Una grande spia internazionale, punto di riferimento delle migliori Intelligence del mondo, ha appena truffato la Lazio. Anzi, l’ha truffata due anni fa. Anzi, è stato solo un hacker francese residente in Svizzera e con un grande senso dell’ironia, a truffarla. E noi che già speravamo di entrare nel prossimo film di James Bond.
“Agente 007 – Oltre al danno, la beffa”
Ricapitolando, cos’è successo? La Lazio ha acquistato de Vrij dal Feyenoord per 8 milioni di euro pagabili in quattro comode rate, con in omaggio un set di pentole Mondial Casa e un materasso Eminflex (l’offerta sarebbe scaduta proprio quel giorno, un affare). Per i primi 3 pagamenti tutto regolare, ma gli ultimi due milioni sono spariti nel nulla come de Vrij il giorno prima di affrontare i biancocelesti quest’anno.

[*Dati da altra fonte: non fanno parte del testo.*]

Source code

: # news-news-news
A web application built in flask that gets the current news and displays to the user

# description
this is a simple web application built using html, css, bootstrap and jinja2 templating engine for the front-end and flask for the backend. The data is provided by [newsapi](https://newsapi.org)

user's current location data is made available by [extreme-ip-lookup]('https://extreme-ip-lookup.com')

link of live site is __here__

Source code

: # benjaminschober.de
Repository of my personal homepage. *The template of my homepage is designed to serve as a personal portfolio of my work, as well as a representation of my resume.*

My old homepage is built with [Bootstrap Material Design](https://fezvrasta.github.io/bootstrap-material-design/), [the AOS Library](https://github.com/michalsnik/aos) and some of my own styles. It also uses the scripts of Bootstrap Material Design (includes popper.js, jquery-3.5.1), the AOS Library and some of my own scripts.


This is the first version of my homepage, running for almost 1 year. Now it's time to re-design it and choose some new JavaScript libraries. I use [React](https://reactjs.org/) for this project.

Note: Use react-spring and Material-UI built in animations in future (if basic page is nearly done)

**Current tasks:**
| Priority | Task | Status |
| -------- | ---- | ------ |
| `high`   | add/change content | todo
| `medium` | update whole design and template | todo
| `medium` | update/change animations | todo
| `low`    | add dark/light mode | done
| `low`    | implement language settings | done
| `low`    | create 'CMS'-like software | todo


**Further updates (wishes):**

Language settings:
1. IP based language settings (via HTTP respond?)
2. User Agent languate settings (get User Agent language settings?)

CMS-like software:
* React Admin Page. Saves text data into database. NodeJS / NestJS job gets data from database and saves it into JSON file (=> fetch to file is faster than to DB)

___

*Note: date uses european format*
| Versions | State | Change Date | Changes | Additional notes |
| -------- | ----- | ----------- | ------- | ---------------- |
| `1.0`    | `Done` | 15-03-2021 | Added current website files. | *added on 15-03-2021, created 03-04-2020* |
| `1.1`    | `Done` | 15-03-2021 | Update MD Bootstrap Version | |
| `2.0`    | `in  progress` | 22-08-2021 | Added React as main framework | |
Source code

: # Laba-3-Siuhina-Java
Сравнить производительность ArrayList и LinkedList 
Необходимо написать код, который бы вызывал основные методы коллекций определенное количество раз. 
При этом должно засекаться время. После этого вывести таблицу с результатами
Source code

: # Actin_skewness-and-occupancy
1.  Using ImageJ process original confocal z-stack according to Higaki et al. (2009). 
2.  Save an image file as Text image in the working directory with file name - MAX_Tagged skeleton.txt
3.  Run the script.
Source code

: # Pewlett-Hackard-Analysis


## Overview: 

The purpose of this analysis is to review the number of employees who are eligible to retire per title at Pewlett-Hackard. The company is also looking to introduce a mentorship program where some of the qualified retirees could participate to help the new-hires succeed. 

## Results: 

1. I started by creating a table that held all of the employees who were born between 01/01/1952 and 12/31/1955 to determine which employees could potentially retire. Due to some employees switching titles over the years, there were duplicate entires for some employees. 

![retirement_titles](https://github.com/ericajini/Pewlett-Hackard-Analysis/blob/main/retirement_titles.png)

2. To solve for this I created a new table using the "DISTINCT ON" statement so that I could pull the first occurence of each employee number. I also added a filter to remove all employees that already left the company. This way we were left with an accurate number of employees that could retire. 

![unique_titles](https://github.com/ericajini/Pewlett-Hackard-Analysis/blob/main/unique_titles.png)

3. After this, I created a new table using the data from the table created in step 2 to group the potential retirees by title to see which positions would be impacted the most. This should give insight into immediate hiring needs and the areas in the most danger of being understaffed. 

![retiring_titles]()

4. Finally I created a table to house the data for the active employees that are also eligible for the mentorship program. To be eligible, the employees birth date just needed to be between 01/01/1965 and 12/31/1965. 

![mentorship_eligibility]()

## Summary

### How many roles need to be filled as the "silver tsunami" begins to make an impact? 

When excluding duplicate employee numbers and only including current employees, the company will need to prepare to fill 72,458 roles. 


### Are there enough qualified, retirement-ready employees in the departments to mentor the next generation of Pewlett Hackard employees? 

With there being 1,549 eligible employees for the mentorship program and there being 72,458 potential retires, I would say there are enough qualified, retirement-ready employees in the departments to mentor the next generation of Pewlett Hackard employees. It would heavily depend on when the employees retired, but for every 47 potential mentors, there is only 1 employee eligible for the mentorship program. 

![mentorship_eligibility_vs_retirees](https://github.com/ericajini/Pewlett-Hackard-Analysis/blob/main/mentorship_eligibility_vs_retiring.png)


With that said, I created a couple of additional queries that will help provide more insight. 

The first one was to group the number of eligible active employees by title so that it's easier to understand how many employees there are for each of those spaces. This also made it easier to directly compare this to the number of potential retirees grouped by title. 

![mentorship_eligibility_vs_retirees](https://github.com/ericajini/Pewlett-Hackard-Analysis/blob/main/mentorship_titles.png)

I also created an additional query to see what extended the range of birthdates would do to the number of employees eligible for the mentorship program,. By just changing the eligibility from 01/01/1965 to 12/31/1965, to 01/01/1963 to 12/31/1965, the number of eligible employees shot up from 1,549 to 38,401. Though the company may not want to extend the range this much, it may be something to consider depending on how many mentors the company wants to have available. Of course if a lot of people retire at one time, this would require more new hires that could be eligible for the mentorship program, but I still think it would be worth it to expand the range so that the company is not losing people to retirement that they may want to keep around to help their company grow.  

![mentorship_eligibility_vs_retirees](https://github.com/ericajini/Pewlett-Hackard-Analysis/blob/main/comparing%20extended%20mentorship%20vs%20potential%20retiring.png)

Tutta colpa di un attacco informatico da parte di questo abilissimo hacker francese che, spacciandosi per dirigente del Feyenoord, si è fatto versare sul conto direttamente da Lotito in persona i due milioni. Una cosa che già di per sé sarebbe risultata un evento storico.

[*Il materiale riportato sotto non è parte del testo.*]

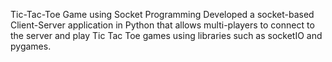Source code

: Tic-Tac-Toe Game using Socket Programming
Developed a socket-based Client-Server application in Python that allows multi-players to connect to the server and play
Tic Tac Toe games using libraries such as socketIO and pygames.
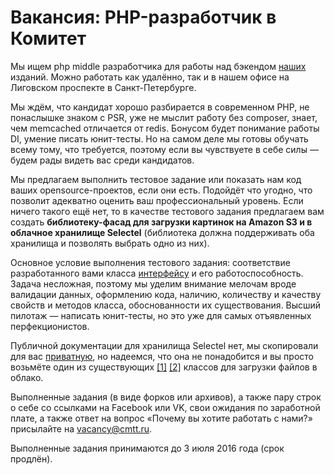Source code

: # Вакансия: PHP-разработчик в Комитет

Мы ищем php middle разработчика для работы над бэкендом [наших](https://cmtt.ru) изданий. Можно работать как удалённо, так и в нашем офисе на Лиговском проспекте в Санкт-Петербурге.

Мы ждём, что кандидат хорошо разбирается в современном PHP, не понаслышке знаком с PSR, уже не мыслит работу без composer, знает, чем memcached отличается от redis. Бонусом будет понимание работы DI, умение писать юнит-тесты. Но на самом деле мы готовы обучать всему тому, что требуется, поэтому если вы чувствуете в себе силы — будем рады видеть вас среди кандидатов.

Мы предлагаем выполнить тестовое задание или показать нам код ваших opensource-проектов, если они есть. Подойдёт что угодно, что позволит адекватно оценить ваш профессиональный уровень. Если ничего такого ещё нет, то в качестве тестового задания предлагаем вам создать **библиотеку-фасад для загрузки картинок на Amazon S3 и в облачное хранилище Selectel** (библиотека должна поддерживать оба хранилища и позволять выбрать одно из них).

Основное условие выполнения тестового задания: соответствие разработанного вами класса [интерфейсу](src/UploaderInterface.php) и его работоспособность. Задача несложная, поэтому мы уделим внимание мелочам вроде валидации данных, оформлению кода, наличию, количеству и качеству свойств и методов класса, обоснованности их существования. Высший пилотаж — написать юнит-тесты, но это уже для самых отъявленных перфекционистов.

Публичной документации для хранилища Selectel нет, мы скопировали для вас [приватную](selectel-api.html), но надеемся, что она не понадобится и вы просто возьмёте один из существующих [[1]](https://github.com/easmith/selectel-storage-php-class) [[2]](https://github.com/forumhouse-oss/selectel-storage-api) классов для загрузки файлов в облако.

Выполненные задания (в виде форков или архивов), а также пару строк о себе со ссылками на Facebook или VK, свои ожидания по заработной плате, а также ответ на вопрос «Почему вы хотите работать с нами?» присылайте на [vacancy@cmtt.ru](mailto:vacancy@cmtt.ru).

Выполненные задания принимаются до 3 июля 2016 года (срок продлён).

Comunque il Feyenoord si è indispettito visto il mancato arrivo del pagamento, e ora insieme alla Lazio si è rivolto al tribunale di Nyon per capire chi ha ragione e chi torto in questa vicenda. Per ora l’hacker è accusato solo di frode internazionale, truffa e sostituzione di persona. Niente di che. Ma in tutto questo la Lazio non solo ha perso un’enorme potenziale plusvalenza dalla cessione di de Vrij, ora potrebbe anche pagarlo due volte. Quando si dice la fortuna eh?